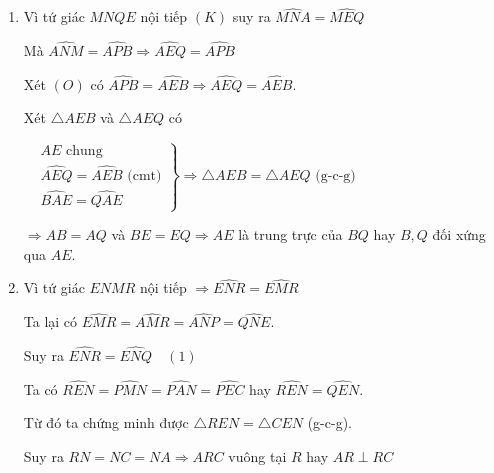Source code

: \begin{ex}
{\begin{enumerate}
{
}
    \item Vì tứ giác $MNQE$ nội tiếp $(K)$ suy ra $\widehat{MNA} =\widehat{MEQ}$
    
    Mà $\widehat{ANM} = \widehat{APB}\Rightarrow \widehat{AEQ} = \widehat{APB}$
    
    Xét $(O)$ có $\widehat{APB} = \widehat{AEB}\Rightarrow \widehat{AEQ} = \widehat{AEB}$.
    
    Xét $\triangle AEB$ và $\triangle AEQ$ có 
    
    $
     \left.
        \begin{aligned}
        & AE \mbox{ chung}\\
        & \widehat{AEQ} = \widehat{AEB} \mbox{ (cmt)}\\
        & \widehat{BAE} = \widehat{QAE}
        \end{aligned} 
        \right\} \Rightarrow \triangle AEB  =\triangle AEQ \mbox{ (g-c-g)}$ 
        
        $\Rightarrow AB = AQ$ và $BE = EQ\Rightarrow AE$ là trung trực của $BQ$ hay $B, Q$ đối xứng qua $AE$.
    \item Vì tứ giác $ENMR$ nội tiếp $\Rightarrow \widehat{ENR} = \widehat{EMR}$ 
    
    Ta lại có $\widehat{EMR} = \widehat{AMR} = \widehat{ANP} = \widehat{QNE}$.
    
   	Suy ra $\widehat{ENR} = \widehat{ENQ} \quad (1)$ 
   
   Ta có $\widehat{REN} = \widehat{PMN} = \widehat{PAN} = \widehat{PEC}$ hay $\widehat{REN} = \widehat{QEN}$.
   
   Từ đó ta chứng minh được $\triangle REN = \triangle CEN$ (g-c-g).
   
   Suy ra $RN = NC = NA \Rightarrow ARC$ vuông tại $R$ hay $AR \perp RC$
    \end{enumerate}
    }
\end{ex}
===============
What is required: An exact copy of the listing is required, excluding any pictures.

Reply to the task:
Source code

: \begin{ex}
{\begin{enumerate}
{
}
    \item Vì tứ giác $MNQE$ nội tiếp $(K)$ suy ra $\widehat{MNA} =\widehat{MEQ}$
    
    Mà $\widehat{ANM} = \widehat{APB}\Rightarrow \widehat{AEQ} = \widehat{APB}$
    
    Xét $(O)$ có $\widehat{APB} = \widehat{AEB}\Rightarrow \widehat{AEQ} = \widehat{AEB}$.
    
    Xét $\triangle AEB$ và $\triangle AEQ$ có 
    
    $
     \left.
        \begin{aligned}
        & AE \mbox{ chung}\\
        & \widehat{AEQ} = \widehat{AEB} \mbox{ (cmt)}\\
        & \widehat{BAE} = \widehat{QAE}
        \end{aligned} 
        \right\} \Rightarrow \triangle AEB  =\triangle AEQ \mbox{ (g-c-g)}$ 
        
        $\Rightarrow AB = AQ$ và $BE = EQ\Rightarrow AE$ là trung trực của $BQ$ hay $B, Q$ đối xứng qua $AE$.
    \item Vì tứ giác $ENMR$ nội tiếp $\Rightarrow \widehat{ENR} = \widehat{EMR}$ 
    
    Ta lại có $\widehat{EMR} = \widehat{AMR} = \widehat{ANP} = \widehat{QNE}$.
    
   	Suy ra $\widehat{ENR} = \widehat{ENQ} \quad (1)$ 
   
   Ta có $\widehat{REN} = \widehat{PMN} = \widehat{PAN} = \widehat{PEC}$ hay $\widehat{REN} = \widehat{QEN}$.
   
   Từ đó ta chứng minh được $\triangle REN = \triangle CEN$ (g-c-g).
   
   Suy ra $RN = NC = NA \Rightarrow ARC$ vuông tại $R$ hay $AR \perp RC$
    \end{enumerate}
    }
\end{ex}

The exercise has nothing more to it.